Sunday, May 1, 2016

Review: The Fairy Godmother

The Fairy Godmother

by Mercedes Lackey
Book 1 of Five Hundred Kingdoms

~ Goodreads ~

Rating:  3.0 Stars

In the land of the Five Hundred Kingdoms, if you can't carry out your legendary role, life is no fairy tale.Elena Klovis was "supposed "to be her kingdom's Cinderella; until fate left her with a completely inappropriate prince! So she set out to make a new life for herself. But breaking with "The Tradition" was no easy matter; until she got a little help from her own fairy godmother. Who promptly offered Elena a most unexpected job.

Now, instead of sleeping in the chimney, she has to deal with arrogant, stuffed-shirt princes who keep trying to rise above their place in the tale. And there's one in particular who needs to be dealt with.

Sometimes a fairy godmother's work is never done.

The beginning of the book was a little hard to get into; the entirety of Elena's apprenticeship, while quite interesting, seemed to drag a lot if only because I feel like I'm reading a textbook version of "The Fae World of the Five Hundred Kingdoms" rather than experiencing this strange new world through the protagonist's eyes. Possibly, since Elena is such a book worm and logical thinker, everything that we see through her eyes are described just as technically as she perceives it. Unfortunately, while Elena is a witty and creative individual making use of her logic and knowledge, her technicalities end up causing the narration to be a little more boring that it could have been.

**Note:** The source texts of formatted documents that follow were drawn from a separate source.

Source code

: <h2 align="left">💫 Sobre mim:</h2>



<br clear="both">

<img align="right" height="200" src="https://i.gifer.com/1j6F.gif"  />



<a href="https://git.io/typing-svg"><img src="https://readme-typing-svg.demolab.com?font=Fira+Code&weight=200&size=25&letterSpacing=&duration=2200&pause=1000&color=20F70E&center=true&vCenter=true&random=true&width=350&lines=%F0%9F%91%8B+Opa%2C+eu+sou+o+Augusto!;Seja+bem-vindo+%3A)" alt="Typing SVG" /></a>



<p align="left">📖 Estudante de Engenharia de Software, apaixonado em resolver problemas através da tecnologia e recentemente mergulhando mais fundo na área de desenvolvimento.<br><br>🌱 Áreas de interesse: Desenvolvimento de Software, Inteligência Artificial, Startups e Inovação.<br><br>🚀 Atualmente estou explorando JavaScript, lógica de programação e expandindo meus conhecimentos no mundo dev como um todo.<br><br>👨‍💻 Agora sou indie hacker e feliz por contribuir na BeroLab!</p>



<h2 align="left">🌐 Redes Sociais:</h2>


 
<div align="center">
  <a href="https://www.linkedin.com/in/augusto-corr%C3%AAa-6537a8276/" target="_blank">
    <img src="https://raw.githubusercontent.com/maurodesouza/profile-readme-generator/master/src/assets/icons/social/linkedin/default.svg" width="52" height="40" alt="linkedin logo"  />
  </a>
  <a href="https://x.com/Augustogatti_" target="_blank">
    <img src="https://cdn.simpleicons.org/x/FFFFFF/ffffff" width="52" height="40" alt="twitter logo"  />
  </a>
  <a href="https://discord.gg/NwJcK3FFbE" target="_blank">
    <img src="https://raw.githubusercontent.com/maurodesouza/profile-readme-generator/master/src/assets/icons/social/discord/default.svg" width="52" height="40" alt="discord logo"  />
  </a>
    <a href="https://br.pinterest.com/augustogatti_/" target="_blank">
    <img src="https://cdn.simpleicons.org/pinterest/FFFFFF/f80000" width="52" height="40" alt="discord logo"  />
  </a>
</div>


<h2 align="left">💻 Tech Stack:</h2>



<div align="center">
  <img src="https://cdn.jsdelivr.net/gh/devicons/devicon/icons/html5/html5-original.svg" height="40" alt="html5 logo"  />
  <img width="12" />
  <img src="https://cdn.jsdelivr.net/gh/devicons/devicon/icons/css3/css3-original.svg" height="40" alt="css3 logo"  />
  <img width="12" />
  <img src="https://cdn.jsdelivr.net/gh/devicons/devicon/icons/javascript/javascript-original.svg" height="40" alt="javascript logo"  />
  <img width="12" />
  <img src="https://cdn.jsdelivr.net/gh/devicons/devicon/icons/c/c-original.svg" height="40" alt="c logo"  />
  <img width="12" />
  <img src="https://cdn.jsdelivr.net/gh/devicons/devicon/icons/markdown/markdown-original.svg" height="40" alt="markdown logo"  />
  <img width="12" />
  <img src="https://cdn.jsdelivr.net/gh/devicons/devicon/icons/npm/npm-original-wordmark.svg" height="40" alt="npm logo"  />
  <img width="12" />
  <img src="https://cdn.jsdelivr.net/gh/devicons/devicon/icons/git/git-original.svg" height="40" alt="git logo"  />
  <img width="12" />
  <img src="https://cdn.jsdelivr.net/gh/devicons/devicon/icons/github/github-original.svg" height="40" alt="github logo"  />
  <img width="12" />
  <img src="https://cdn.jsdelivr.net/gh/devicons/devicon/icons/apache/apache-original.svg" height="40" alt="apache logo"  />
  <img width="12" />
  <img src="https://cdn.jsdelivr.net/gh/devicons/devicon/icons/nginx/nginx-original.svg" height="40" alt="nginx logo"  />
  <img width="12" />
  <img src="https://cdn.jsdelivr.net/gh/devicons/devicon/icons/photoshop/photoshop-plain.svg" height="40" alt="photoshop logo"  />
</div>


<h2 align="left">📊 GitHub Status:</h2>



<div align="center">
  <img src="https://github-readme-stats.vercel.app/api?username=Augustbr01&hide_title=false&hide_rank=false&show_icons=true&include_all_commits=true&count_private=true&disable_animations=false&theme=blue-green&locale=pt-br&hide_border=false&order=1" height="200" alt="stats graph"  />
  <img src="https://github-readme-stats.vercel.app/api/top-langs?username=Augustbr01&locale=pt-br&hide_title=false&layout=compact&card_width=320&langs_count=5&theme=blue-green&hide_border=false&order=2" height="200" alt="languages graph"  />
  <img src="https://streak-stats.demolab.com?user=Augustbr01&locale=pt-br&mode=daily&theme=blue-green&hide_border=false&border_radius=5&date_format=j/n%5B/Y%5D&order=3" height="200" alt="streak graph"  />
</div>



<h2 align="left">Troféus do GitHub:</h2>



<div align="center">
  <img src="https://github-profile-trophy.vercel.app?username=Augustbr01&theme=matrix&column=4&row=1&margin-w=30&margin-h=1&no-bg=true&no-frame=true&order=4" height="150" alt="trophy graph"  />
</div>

I've never read anything else by Mercedes Lackey, but I know she's a bit of a name in the fantasy genre, which shows in her prose and style. It just seems that nothing quite exciting really ends up happening in the story that makes it so that you "just can't wait" to pick the book back up and keep reading. (For instance: I fell asleep at least twice while reading certain parts near the beginning. I fell asleep once near the end, but that was more on my own exhaustion than due to the book's pacing since I direly wanted to finish those last two chapters just to see the conclusion of the last conflict and the entire Godmother Elena story.)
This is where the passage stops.